Start of PROVIDED DATA

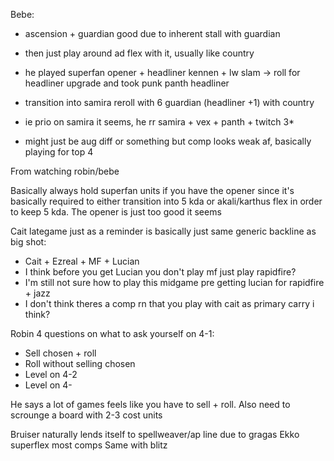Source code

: Bebe:

- ascension + guardian good due to inherent stall with guardian

- then just play around ad flex with it, usually like country

- he played superfan opener + headliner kennen + lw slam -> roll for headliner upgrade and took punk panth headliner

- transition into samira reroll with 6 guardian (headliner +1) with country

- ie prio on samira it seems, he rr samira + vex + panth + twitch 3*

- might just be aug diff or something but comp looks weak af, basically playing for top 4

From watching robin/bebe

Basically always hold superfan units if you have the opener since it's basically required to either transition into 5 kda or akali/karthus flex in order to keep 5 kda.
The opener is just too good it seems


Cait lategame just as a reminder is basically just same generic backline as big shot:
- Cait + Ezreal + MF + Lucian
- I think before you get Lucian you don't play mf just play rapidfire?
- I'm still not sure how to play this midgame pre getting lucian for rapidfire + jazz
- I don't think theres a comp rn that you play with cait as primary carry i think?


Robin 4 questions on what to ask yourself on 4-1:
- Sell chosen + roll
- Roll without selling chosen
- Level on 4-2
- Level on 4-

He says a lot of games feels like you have to sell + roll. Also need to scrounge a board with 2-3 cost units



Bruiser naturally lends itself to spellweaver/ap line due to gragas
Ekko superflex most comps
Same with blitz
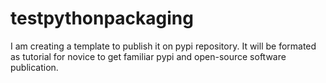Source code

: # testpythonpackaging
I am creating a template to publish it on pypi repository.
It will be formated as tutorial for novice to get familiar pypi and open-source software publication.
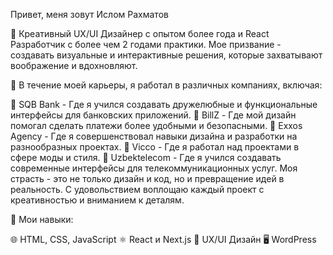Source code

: 
Привет, меня зовут Ислом Рахматов

🎨 Креативный UX/UI Дизайнер с опытом более года и React Разработчик с более чем 2 годами практики. Мое призвание - создавать визуальные и интерактивные решения, которые захватывают воображение и вдохновляют.

🏢 В течение моей карьеры, я работал в различных компаниях, включая:

💼 SQB Bank - Где я учился создавать дружелюбные и функциональные интерфейсы для банковских приложений.
💼 BillZ - Где мой дизайн помогал сделать платежи более удобными и безопасными.
💼 Exxos Agency - Где я совершенствовал навыки дизайна и разработки на разнообразных проектах.
💼 Vicco - Где я работал над проектами в сфере моды и стиля.
💼 Uzbektelecom - Где я учился создавать современные интерфейсы для телекоммуникационных услуг.
Моя страсть - это не только дизайн и код, но и превращение идей в реальность. С удовольствием воплощаю каждый проект с креативностью и вниманием к деталям.

🔧 Мои навыки:

🌐 HTML, CSS, JavaScript
⚛️ React и Next.js
🎨 UX/UI Дизайн
🖥️ WordPress
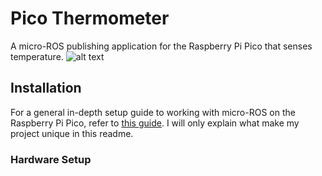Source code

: # Pico Thermometer
A micro-ROS publishing application for the Raspberry Pi Pico that senses temperature.
![alt text](https://images2.imgbox.com/93/d1/VEIh3ySp_o.png)

## Installation
For a general in-depth setup guide to working with micro-ROS on the Raspberry Pi Pico, refer to [this guide](https://ubuntu.com/blog/getting-started-with-micro-ros-on-raspberry-pi-pico). I will only explain what make my project unique in this readme.

### Hardware Setup
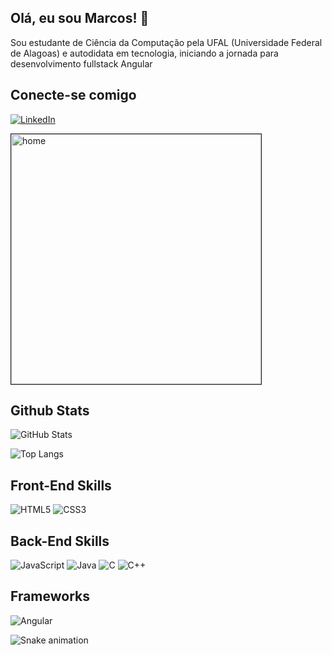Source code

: ## Olá, eu sou Marcos! 🖖
<p>Sou estudante de Ciência da Computação pela UFAL (Universidade Federal de Alagoas) e autodidata em tecnologia, iniciando a jornada para desenvolvimento fullstack Angular</p>

## Conecte-se comigo 
[![LinkedIn](https://img.shields.io/badge/LinkedIn-000?style=for-the-badge&logo=linkedin&logoColor=B58D31)](https://www.linkedin.com/in/marcos-melo-dos-santos-b56290139/)

<div style="display: inline-block;">
    <img width="400px" border="1px solid" align="center" src="https://media.discordapp.net/attachments/784229787492679690/1084574595757133834/Screenshot_20230312-173318-010.png" alt="home">
</div><br>

## Github Stats

![GitHub Stats](https://github-readme-stats.vercel.app/api?username=TheMarksan&theme=transparent&bg_color=000&border_color=B58D31&show_icons=true&icon_color=B58D31&title_color=B58D31&text_color=fff&hide_title=true&hide=stars)

![Top Langs](https://github-readme-stats-git-masterrstaa-rickstaa.vercel.app/api/top-langs/?username=TheMarksan&bg_color=000&border_color=B58D31&title_color=E94D5F&text_color=FFF&hide_title=true&hide=stars&layout=compact)

## Front-End Skills
![HTML5](https://img.shields.io/badge/HTML5-000?style=for-the-badge&logo=html5&logoColor=B58D31)
![CSS3](https://img.shields.io/badge/CSS3-000?style=for-the-badge&logo=css3&logoColor=B58D31)


## Back-End Skills
![JavaScript](https://img.shields.io/badge/JavaScript-000?style=for-the-badge&logo=javascript&logoColor=B58D31)
![Java](https://img.shields.io/badge/Java-000?style=for-the-badge&logo=java&logoColor=B58D31)
![C](https://img.shields.io/badge/C-000?style=for-the-badge&logo=c&logoColor=B58D31)
![C++](https://img.shields.io/badge/C%2B%2B-000?style=for-the-badge&logo=c%2B%2B&logoColor=B58D31)

## Frameworks
![Angular](https://img.shields.io/badge/Angular-000?style=for-the-badge&logo=angular&logoColor=C3002F)

![Snake animation](https://github.com/TheMarksan/TheMarksan/blob/output/github-contribution-grid-snake.svg)
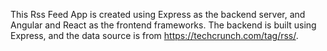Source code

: This Rss Feed App is created using Express as the backend server, and Angular and React as the frontend frameworks.
The backend is built using Express, and the data source is from https://techcrunch.com/tag/rss/.
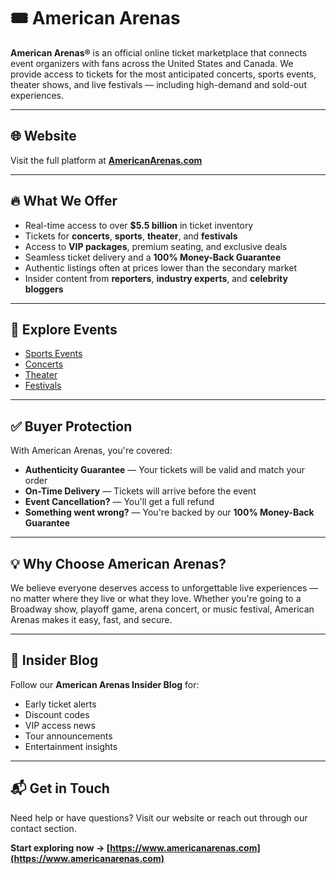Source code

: # 🎟️ American Arenas

**American Arenas®** is an official online ticket marketplace that connects event organizers with fans across the United States and Canada. We provide access to tickets for the most anticipated concerts, sports events, theater shows, and live festivals — including high-demand and sold-out experiences.

---

## 🌐 Website

Visit the full platform at **[AmericanArenas.com](https://www.americanarenas.com)**

---

## 🔥 What We Offer

-   Real-time access to over **$5.5 billion** in ticket inventory
-   Tickets for **concerts**, **sports**, **theater**, and **festivals**
-   Access to **VIP packages**, premium seating, and exclusive deals
-   Seamless ticket delivery and a **100% Money-Back Guarantee**
-   Authentic listings often at prices lower than the secondary market
-   Insider content from **reporters**, **industry experts**, and **celebrity bloggers**

---

## 🎫 Explore Events

-   [Sports Events](https://www.americanarenas.com/sports)
-   [Concerts](https://www.americanarenas.com/concerts)
-   [Theater](https://www.americanarenas.com/theater-tickets)
-   [Festivals](https://www.americanarenas.com/music-festival-tickets)

---

## ✅ Buyer Protection

With American Arenas, you're covered:

-   **Authenticity Guarantee** — Your tickets will be valid and match your order
-   **On-Time Delivery** — Tickets will arrive before the event
-   **Event Cancellation?** — You'll get a full refund
-   **Something went wrong?** — You're backed by our **100% Money-Back Guarantee**

---

## 💡 Why Choose American Arenas?

We believe everyone deserves access to unforgettable live experiences — no matter where they live or what they love. Whether you're going to a Broadway show, playoff game, arena concert, or music festival, American Arenas makes it easy, fast, and secure.

---

## 📰 Insider Blog

Follow our **American Arenas Insider Blog** for:

-   Early ticket alerts
-   Discount codes
-   VIP access news
-   Tour announcements
-   Entertainment insights

---

## 📬 Get in Touch

Need help or have questions? Visit our website or reach out through our contact section.

**Start exploring now → [https://www.americanarenas.com](https://www.americanarenas.com)**
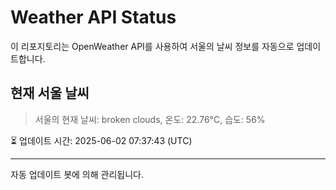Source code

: 
# Weather API Status

이 리포지토리는 OpenWeather API를 사용하여 서울의 날씨 정보를 자동으로 업데이트합니다.

## 현재 서울 날씨
> 서울의 현재 날씨: broken clouds, 온도: 22.76°C, 습도: 56%

⏳ 업데이트 시간: 2025-06-02 07:37:43 (UTC)

---
자동 업데이트 봇에 의해 관리됩니다.
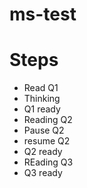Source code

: # ms-test

# Steps
- Read Q1 
- Thinking 
- Q1 ready
- Reading Q2
- Pause Q2
- resume Q2
- Q2 ready
- REading Q3
- Q3 ready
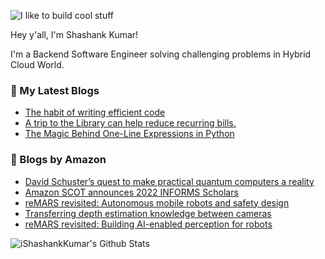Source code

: ![I like to build cool stuff](https://res.cloudinary.com/dt8g3rhcy/image/upload/v1595929574/i_like_to_build_cool_shit._1_nzbwjh.png)

Hey y'all, I'm Shashank Kumar! 

I'm a Backend Software Engineer solving challenging problems in Hybrid Cloud World.

### 📕 My Latest Blogs
<!-- BLOG-POST-LIST:START -->
- [The habit of writing efficient code](https://medium.com/@ishashankkumar/the-habit-of-writing-efficient-code-153b05f04269?source=rss-d24dda280d5f------2)
- [A trip to the Library can help reduce recurring bills.](https://medium.com/swlh/a-trip-to-the-library-can-help-reduce-recurring-bills-23bca495cdf5?source=rss-d24dda280d5f------2)
- [The Magic Behind One-Line Expressions in Python](https://medium.com/swlh/the-magic-behind-one-line-expressions-in-python-816c10180c5c?source=rss-d24dda280d5f------2)
<!-- BLOG-POST-LIST:END -->

### 📕 Blogs by Amazon
<!-- AMAZON-BLOG-POST-LIST:START -->
- [David Schuster’s quest to make practical quantum computers a reality](https://www.amazon.science/working-at-amazon/david-schusters-quest-to-make-practical-quantum-computers-a-reality)
- [Amazon SCOT announces 2022 INFORMS Scholars](https://www.amazon.science/latest-news/amazon-scot-announces-2022-informs-scholars)
- [reMARS revisited: Autonomous mobile robots and safety design](https://www.amazon.science/latest-news/remars-revisited-functional-safety-product-development-for-autonomous-mobile-robots)
- [Transferring depth estimation knowledge between cameras](https://www.amazon.science/blog/transferring-depth-estimation-knowledge-between-cameras)
- [reMARS revisited: Building AI-enabled perception for robots](https://www.amazon.science/latest-news/remars-revisited-how-amazon-builds-ai-enabled-perception-for-robots)
<!-- AMAZON-BLOG-POST-LIST:END -->



<img align="center" alt="iShashankKumar's Github Stats" src="https://github-readme-stats.vercel.app/api?username=ishashankkumar&show_icons=true&hide_border=true" />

End of PROVIDED DATA

- **GOAL OF THE EXERCISE**:
Scan the listing above for the word "robots" and copy every line that holds it.

- **ANSWER TO THE PROBLEM**:
- [reMARS revisited: Autonomous mobile robots and safety design](https://www.amazon.science/latest-news/remars-revisited-functional-safety-product-development-for-autonomous-mobile-robots)
- [reMARS revisited: Building AI-enabled perception for robots](https://www.amazon.science/latest-news/remars-revisited-how-amazon-builds-ai-enabled-perception-for-robots)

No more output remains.